Description of the task: Read the listing and extract each line that includes the word "files".

Information provided:
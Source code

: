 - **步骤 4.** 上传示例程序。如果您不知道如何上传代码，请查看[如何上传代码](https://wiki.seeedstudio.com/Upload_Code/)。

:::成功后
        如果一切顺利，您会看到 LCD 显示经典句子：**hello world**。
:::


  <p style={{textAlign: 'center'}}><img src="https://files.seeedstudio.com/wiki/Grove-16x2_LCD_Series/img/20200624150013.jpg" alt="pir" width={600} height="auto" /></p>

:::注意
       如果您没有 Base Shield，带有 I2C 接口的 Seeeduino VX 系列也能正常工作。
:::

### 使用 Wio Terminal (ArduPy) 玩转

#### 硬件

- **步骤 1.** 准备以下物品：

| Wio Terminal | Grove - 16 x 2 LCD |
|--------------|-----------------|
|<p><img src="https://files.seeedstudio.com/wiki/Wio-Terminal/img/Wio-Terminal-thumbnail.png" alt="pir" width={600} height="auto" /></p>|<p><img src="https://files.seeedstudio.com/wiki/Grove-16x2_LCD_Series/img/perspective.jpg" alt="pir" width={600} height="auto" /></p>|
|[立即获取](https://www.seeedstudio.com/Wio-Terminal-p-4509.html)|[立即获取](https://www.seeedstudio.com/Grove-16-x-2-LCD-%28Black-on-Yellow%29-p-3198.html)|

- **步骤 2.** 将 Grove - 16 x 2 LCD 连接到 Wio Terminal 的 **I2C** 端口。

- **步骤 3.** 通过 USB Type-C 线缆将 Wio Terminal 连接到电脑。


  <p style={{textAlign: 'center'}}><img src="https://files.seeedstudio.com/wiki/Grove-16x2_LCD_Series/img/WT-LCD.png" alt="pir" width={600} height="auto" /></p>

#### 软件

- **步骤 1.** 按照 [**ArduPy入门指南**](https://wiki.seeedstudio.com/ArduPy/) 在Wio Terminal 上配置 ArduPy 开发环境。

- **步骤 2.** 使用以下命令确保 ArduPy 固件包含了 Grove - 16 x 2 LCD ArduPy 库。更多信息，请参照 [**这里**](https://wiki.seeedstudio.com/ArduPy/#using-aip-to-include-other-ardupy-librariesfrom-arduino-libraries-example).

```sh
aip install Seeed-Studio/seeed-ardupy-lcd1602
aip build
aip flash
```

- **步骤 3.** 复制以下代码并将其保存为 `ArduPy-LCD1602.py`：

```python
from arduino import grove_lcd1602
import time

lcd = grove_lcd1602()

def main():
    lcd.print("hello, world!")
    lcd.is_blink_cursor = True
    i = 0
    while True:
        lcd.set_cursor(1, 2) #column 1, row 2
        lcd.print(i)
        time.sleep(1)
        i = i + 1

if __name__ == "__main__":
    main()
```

Expected output:
  <p style={{textAlign: 'center'}}><img src="https://files.seeedstudio.com/wiki/Grove-16x2_LCD_Series/img/20200624150013.jpg" alt="pir" width={600} height="auto" /></p>
|<p><img src="https://files.seeedstudio.com/wiki/Wio-Terminal/img/Wio-Terminal-thumbnail.png" alt="pir" width={600} height="auto" /></p>|<p><img src="https://files.seeedstudio.com/wiki/Grove-16x2_LCD_Series/img/perspective.jpg" alt="pir" width={600} height="auto" /></p>|
  <p style={{textAlign: 'center'}}><img src="https://files.seeedstudio.com/wiki/Grove-16x2_LCD_Series/img/WT-LCD.png" alt="pir" width={600} height="auto" /></p>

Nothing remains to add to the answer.